Als das Telefon erfunden wurde und Männer über eine militärische Nutzung nachsannen - da waren es die Frauen, die das Ding für private Plaudereien entdeckten. Heute steht die Privatkommunikation per Mail ganz oben auf der Interessenliste. Gar nicht spannend findet die weibliche Hälfte der Menschheit die technischen Aspekte des Mediums – anders als Männer, weiß die Dozentin:

"Die sind sofort bei irgendeinem Download, installieren irgendein Programm, sind auf irgendwelchen Seiten, wo man nicht sein sollte, fangen sich irgendwelche Viren oder Trojaner ein. Die Herangehensweise von Frauen an Technik ist erst zurückhaltend – und dann schlichtweg pragmatisch."
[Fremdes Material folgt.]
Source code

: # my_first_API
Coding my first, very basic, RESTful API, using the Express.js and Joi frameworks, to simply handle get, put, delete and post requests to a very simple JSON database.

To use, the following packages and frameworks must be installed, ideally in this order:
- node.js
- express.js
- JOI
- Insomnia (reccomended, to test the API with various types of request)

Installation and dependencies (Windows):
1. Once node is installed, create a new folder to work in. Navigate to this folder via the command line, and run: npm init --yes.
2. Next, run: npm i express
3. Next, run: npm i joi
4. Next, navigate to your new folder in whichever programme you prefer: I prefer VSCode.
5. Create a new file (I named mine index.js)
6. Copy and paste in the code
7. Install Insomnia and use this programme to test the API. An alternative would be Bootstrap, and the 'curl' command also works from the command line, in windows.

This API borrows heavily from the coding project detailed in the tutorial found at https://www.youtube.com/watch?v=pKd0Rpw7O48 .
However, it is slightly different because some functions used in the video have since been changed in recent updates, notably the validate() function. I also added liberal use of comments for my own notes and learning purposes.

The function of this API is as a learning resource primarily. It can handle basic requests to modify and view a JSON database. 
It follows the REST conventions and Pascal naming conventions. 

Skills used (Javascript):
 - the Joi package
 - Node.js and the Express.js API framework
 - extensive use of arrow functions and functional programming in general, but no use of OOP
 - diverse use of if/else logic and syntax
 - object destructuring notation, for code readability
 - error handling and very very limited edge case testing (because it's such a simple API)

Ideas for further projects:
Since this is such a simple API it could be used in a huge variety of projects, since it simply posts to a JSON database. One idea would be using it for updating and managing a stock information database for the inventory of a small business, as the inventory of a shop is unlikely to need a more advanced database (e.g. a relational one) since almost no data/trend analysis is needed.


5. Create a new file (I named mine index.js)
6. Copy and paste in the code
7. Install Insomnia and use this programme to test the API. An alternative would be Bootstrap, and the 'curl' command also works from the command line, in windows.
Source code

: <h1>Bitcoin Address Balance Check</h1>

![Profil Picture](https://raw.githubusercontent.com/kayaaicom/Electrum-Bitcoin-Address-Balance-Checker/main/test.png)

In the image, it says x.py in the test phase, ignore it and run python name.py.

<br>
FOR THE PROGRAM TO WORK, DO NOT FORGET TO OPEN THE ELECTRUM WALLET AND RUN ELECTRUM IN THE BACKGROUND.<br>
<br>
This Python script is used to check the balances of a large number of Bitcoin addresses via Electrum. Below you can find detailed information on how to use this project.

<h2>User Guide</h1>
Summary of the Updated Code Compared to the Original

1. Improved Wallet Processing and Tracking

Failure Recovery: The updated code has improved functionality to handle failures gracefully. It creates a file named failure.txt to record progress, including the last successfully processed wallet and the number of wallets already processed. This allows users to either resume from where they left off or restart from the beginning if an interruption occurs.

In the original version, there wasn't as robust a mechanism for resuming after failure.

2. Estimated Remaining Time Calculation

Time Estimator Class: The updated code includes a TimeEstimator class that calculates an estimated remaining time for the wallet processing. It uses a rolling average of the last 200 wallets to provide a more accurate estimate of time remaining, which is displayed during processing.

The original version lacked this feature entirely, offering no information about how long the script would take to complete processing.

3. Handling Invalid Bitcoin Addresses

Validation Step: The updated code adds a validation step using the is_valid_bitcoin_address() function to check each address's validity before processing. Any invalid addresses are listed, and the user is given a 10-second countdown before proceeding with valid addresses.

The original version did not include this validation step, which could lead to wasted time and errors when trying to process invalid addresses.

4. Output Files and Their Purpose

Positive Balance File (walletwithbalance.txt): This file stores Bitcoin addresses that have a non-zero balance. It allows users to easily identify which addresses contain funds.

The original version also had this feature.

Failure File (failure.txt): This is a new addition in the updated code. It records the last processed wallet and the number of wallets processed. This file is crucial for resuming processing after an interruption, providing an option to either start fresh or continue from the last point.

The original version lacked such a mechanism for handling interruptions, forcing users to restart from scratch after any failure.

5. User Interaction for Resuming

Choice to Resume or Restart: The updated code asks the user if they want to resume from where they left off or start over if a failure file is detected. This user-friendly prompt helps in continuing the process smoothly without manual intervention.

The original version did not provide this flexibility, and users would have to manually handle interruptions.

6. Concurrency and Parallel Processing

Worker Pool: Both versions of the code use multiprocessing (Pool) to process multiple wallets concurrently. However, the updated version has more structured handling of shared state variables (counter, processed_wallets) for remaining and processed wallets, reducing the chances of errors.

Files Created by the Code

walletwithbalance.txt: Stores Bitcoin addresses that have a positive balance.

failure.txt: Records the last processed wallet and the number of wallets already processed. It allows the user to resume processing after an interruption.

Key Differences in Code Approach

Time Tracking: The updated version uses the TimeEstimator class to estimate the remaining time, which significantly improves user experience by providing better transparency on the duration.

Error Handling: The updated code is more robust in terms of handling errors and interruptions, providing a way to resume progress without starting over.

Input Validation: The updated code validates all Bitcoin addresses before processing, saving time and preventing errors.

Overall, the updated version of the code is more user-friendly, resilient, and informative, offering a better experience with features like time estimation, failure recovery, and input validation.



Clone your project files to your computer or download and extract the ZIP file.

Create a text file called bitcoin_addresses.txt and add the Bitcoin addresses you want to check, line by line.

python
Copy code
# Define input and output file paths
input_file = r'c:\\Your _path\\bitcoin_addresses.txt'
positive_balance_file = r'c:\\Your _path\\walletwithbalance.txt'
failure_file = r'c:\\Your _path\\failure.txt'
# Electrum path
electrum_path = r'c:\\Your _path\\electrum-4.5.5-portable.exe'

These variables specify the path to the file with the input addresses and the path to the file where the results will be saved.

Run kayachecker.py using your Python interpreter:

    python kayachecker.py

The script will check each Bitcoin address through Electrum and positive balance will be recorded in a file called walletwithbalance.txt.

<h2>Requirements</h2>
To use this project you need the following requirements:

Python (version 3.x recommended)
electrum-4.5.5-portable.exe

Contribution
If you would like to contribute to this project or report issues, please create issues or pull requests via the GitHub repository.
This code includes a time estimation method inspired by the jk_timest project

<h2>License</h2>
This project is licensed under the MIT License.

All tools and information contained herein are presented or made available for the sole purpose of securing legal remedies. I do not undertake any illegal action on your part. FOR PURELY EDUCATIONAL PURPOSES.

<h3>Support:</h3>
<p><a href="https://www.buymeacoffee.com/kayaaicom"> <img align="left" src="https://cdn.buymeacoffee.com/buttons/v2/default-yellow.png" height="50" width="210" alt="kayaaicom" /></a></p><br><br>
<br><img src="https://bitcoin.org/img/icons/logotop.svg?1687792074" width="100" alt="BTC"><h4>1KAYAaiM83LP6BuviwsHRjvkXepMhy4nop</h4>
Bitter für das feministische Herz: Auch der berühmte weibliche Widerspruch surft mit. Frauen meiden das Online-Banking wie ein rotes Tuch, weil sie den Sicherheitsstandards tief misstrauen. Beim Shoppen zücken sie ihr virtuelles Portemonnaie sofort. Die weibliche Leidenschaft für das Schnäppchenmachen ist längst in den Fokus von Werbestrategen geraten. Das Internetportal www.frauensurfenanders.de liefert jede Menge Informationen rund um die Zielgruppe Frau: Millionen surfende Frauen sind Millionen kaufende Frauen - potenziell. Das Portal preist an:

""Rund 40 Millionen Europäer kaufen Mode im Netz - Profil: jung, weiblich, hohes Einkommen! Trend-Studien wissen: Frauen sind in den nächsten zehn Jahren die Konsumentinnengruppe Nummer eins!""Feminine Internet-Seiten" lautet das neue Schlagwort. Computerfachfrau Silke Buttgereit gestaltet mit ihrer Internetfirma txt auch Webseiten für Frauenorganisationen und weiß, was gefällt:

""Generell legen Frauen einen größeren Wert – das sind auch immer so ein bisschen Quadraturen des Kreises – auf eine ansprechende, weiche Grafik, die gleichzeitig ganz klar sein soll. Und bei der Grafik glauben Frauen auch immer, mitreden zu können! Im Gegensatz zu Männern, die immer glauben, bei der Technik mitreden zu können!"

Webseiten, die sich auf Frauen einstellen, werden belohnt, auch das sagen Studien. Im Internet erweisen sich Frauen als treu – und steuern eine klare, praktische Seite immer wieder an.